I wasn't involved at all in the discussion, but having dove deep into async over the past few months since async/await was stabilized, I definitely am happy with the result of that process. Writing code with postfix `.await` feels very natural to me and it fits it much better with the surrounding code I write than a prefix version would. I can sympathize that participating in that process might not have been fun, but I really hope that the results of future discussions make me as happy as this one has.
> Writing code with postfix `.await` feels very natural to me and it fits it much better with the surrounding code I write than a prefix version would.
That’s your subjective point of view, not everyone agrees with it. Part of the problem is that Rust team failed to find a solution good enough for the most people and failed to communicate this decision. In particular the switch to .await syntax happened just couple weeks before it was finally stabilized.
And await is not the only controversial decision made by the Rust team.
Even if 10% of people unhappy that’s too much, because the next controversial feature will cause 10% more of unhappy people and so on.
I might be wrong but for C++ for example every C++ fan seems to happy about every new release (at least happy with new features, not lack of desired new features).
Same for Java, IIRC the only controversial decision they made was the introduction of modules.
Python 3 was a mistake, but generally Python users are happy with Python changes.
10% is not impossible. Even if this decision is ”right”, communication could be better: more options to play with different syntaxes, more time to get used to new syntax before stabilizing are just two possible ways to deal with the angry mob.
> I might be wrong but for C++ for example every C++ fan seems to happy about every new release (at least happy with new features, not lack of desired new features).
I believe you are mistaken. C++ community has a lot of diverse opinions about its features. As an old saying goes, it is possible to use only the good subset of C++ features, the problem is every shop has its own subset. Even about something as basic as exceptions there is no consensus. Similarly, not everybody is happy about the "modern C++" movement. I guess these people are just confident that thanks to serious commitment to backwards compatibility they will be able to continue writing code in their old grumpy ways so there is no need to loudly express their dissatisfaction.
Rust community is much less fractured (in part because it is smaller and younger) and there is a sense that decisions made today will determine how everybody will write Rust code tomorrow. Combine that with efforts to encourage an inclusive discussion and you get a lot of disagreement visible in discussions, especially concerning aspects that are prone to bikeshedding.
> I might be wrong but for C++ for example every C++ fan seems to happy about every new release (at least happy with new features, not lack of desired new features).
Coroutines were quite co_ntentious.
Maybe the difference is that very few C++ developers live on the bleeding edge. I don't use anything unless it's available from the default packages on an LTS release. So, I won't be using C++17 until I update to Ubuntu 20.04 later this year. And compared to the older developers in my lab, I'm an early adopter.
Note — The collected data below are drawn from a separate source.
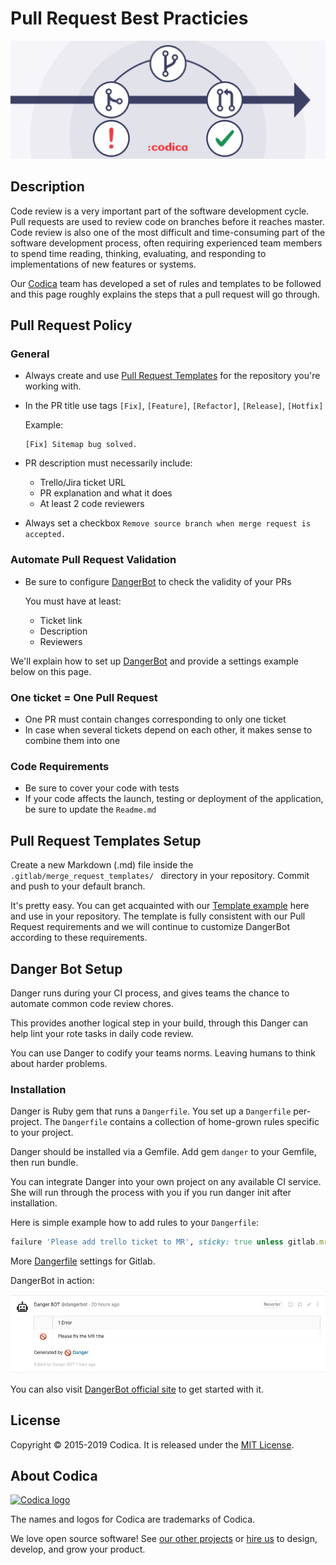 # Pull Request Best Practicies

![Pull Request](images/pull-request.jpg)

## Description

Code review is a very important part of the software development cycle. Pull requests are used to review code on branches before it reaches master. Code review is also one of the most difficult and time-consuming part of the software development process, often requiring experienced team members to spend time reading, thinking, evaluating, and responding to implementations of new features or systems.

Our [Codica](https://github.com/codica2) team has developed a set of rules and templates to be followed and this page roughly explains the steps that a pull request will go through.

## Pull Request Policy

### General

* Always create and use [Pull Request Templates](https://docs.gitlab.com/ee/user/project/description_templates.html#creating-merge-request-templates) for the repository you're working with.
* In the PR title use tags `[Fix]`, `[Feature]`, `[Refactor]`, `[Release]`, `[Hotfix]`
  
  Example:
  
  ```text
  [Fix] Sitemap bug solved.
  ```

* PR description must necessarily include:
  * Trello/Jira ticket URL
  * PR explanation and what it does
  * At least 2 code reviewers
* Always set a checkbox `Remove source branch when merge request is accepted.`

### Automate Pull Request Validation

* Be sure to configure [DangerBot](https://danger.systems/ruby/) to check the validity of your PRs

  You must have at least:
  * Ticket link
  * Description
  * Reviewers

We'll explain how to set up [DangerBot](https://danger.systems/ruby/) and provide a settings example below on this page.

### One ticket = One Pull Request

* One PR must contain changes corresponding to only one ticket
* In case when several tickets depend on each other, it makes sense to combine them into one

### Code Requirements

* Be sure to cover your code with tests
* If your code affects the launch, testing or deployment of the application, be sure to update the `Readme.md`

## Pull Request Templates Setup

Create a new Markdown (.md) file inside the `.gitlab/merge_request_templates/ ` directory in your repository. Commit and push to your default branch.

It's pretty easy. You can get acquainted with our [Template example](.gitlab/merge_request_templates/Task.md) here and use in your repository. The template is fully consistent with our Pull Request requirements and we will continue to customize DangerBot according to these requirements.

## Danger Bot Setup

Danger runs during your CI process, and gives teams the chance to automate common code review chores.

This provides another logical step in your build, through this Danger can help lint your rote tasks in daily code review.

You can use Danger to codify your teams norms. Leaving humans to think about harder problems.

### Installation

Danger is Ruby gem that runs a `Dangerfile`. You set up a `Dangerfile` per-project. The `Dangerfile` contains a collection of home-grown rules specific to your project.

Danger should be installed via a Gemfile. Add gem `danger` to your Gemfile, then run bundle.

You can integrate Danger into your own project on any available CI service. She will run through the process with you if you run danger init after installation.

Here is simple example how to add rules to your `Dangerfile`:

```ruby
failure 'Please add trello ticket to MR', sticky: true unless gitlab.mr_body.include?('https://trello.com/c/')
```

More [Dangerfile](Dangerfile) settings for Gitlab.

DangerBot in action:

![danger-bot](images/danger-bot-example.jpg)

You can also visit [DangerBot official site](https://danger.systems/guides/getting_started.html) to get started with it.

## License

Copyright © 2015-2019 Codica. It is released under the [MIT License](https://opensource.org/licenses/MIT).

## About Codica

[![Codica logo](https://www.codica.com/assets/images/logo/logo.svg)](https://www.codica.com)

The names and logos for Codica are trademarks of Codica.

We love open source software! See [our other projects](https://github.com/codica2) or [hire us](https://www.codica.com/) to design, develop, and grow your product.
By the time new features reach the average C++ programmer, they're just how things are. The pain and the fighting of the standardization process is just distant memory that happened to somebody else.
> I might be wrong but for C++ for example every C++ fan seems to happy about every new release (at least happy with new features, not lack of desired new features).
If anything if 10% of C++ users are happy with the new features in a release it's a great success. I see a lot of complaining about the committee, its decisions, and its decision-making process.
C++11 introduced std::async and std::future. Pretty much everybody uses something else nowadays (std::async is a deprecated footgun, std::future should have been a Concept instead of a concrete type, etc.) and some parts of this design impact new language features like C++ coroutines, which 50% of the people say are good enough, and the other 50% say "they are not zero cost and as fast as Rust's".
Major new features of this size in C++11 are lambdas, variadic templates, auto, and move references. C++14 adds generic lambdas. C++17 adds constexpr if and structured bindings. C++20 adds concepts, coroutines, and modules.
The syntax had been proposed long before then; I (along with others) had been advocating for it the prior year. The May 6 blog post was merely the point at which the blog post author relented to the rest of the lang team to bring it up for a vote.
As for your second sentence, RFCs are almost always accepted before they are implemented. There is an entirely separate round of review and approval before an accepted RFC can become a stable feature of the language.